### WHAT THE EXERCISE ASKS
Write out exactly the lines below that run from the one containing "3. To execute" through the one containing "4. In this example", both included, with no other lines.

### MATERIAL FOR THIS TASK
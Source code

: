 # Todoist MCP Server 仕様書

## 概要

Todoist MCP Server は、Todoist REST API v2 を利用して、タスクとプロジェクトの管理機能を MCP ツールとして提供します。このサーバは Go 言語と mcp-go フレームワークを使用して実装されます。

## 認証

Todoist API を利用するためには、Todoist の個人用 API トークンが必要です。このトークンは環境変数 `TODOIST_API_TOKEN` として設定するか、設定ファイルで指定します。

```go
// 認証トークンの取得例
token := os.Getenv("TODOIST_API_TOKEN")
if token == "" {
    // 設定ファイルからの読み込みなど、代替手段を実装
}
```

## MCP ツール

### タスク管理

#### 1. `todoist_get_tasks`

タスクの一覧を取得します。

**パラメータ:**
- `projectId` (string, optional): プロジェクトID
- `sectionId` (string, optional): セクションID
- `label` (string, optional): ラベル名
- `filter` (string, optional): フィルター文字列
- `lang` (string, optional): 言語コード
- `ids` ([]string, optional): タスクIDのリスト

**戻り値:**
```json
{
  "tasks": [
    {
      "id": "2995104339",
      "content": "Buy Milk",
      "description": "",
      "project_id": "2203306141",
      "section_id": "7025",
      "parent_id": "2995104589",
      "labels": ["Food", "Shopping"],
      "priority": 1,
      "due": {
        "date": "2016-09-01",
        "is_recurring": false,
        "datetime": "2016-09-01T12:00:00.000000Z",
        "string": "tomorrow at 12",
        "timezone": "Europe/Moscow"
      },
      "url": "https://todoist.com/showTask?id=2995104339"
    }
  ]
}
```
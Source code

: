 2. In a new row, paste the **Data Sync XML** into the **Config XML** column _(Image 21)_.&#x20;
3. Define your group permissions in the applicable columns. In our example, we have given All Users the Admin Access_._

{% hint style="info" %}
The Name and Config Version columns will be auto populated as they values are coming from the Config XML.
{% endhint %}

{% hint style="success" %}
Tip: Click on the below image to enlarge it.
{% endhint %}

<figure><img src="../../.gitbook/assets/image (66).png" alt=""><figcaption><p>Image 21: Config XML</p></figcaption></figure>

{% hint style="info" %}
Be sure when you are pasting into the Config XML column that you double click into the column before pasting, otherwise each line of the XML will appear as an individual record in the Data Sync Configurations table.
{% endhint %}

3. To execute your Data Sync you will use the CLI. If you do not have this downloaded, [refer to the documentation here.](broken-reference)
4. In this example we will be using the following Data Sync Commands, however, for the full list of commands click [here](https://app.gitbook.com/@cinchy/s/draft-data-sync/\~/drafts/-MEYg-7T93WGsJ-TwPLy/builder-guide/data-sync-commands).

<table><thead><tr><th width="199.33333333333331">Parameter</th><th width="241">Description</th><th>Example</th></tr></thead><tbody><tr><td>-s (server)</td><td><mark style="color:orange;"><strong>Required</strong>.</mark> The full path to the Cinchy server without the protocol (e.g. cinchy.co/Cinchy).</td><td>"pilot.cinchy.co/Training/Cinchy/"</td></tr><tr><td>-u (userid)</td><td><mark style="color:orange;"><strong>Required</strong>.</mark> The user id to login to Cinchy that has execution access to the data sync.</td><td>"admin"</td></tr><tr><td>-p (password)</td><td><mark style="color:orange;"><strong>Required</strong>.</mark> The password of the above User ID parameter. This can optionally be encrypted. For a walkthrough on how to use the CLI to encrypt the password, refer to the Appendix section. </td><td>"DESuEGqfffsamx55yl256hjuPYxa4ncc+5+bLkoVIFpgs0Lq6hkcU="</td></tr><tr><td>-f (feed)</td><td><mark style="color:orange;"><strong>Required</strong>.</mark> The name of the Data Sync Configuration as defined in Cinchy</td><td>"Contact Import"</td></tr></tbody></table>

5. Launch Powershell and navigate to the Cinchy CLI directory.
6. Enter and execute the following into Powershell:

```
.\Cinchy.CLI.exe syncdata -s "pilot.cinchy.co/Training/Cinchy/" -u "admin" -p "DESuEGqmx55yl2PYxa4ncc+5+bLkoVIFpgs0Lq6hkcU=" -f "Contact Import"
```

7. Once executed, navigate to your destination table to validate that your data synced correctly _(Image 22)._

### ANSWER
3. To execute your Data Sync you will use the CLI. If you do not have this downloaded, [refer to the documentation here.](broken-reference)
4. In this example we will be using the following Data Sync Commands, however, for the full list of commands click [here](https://app.gitbook.com/@cinchy/s/draft-data-sync/\~/drafts/-MEYg-7T93WGsJ-TwPLy/builder-guide/data-sync-commands).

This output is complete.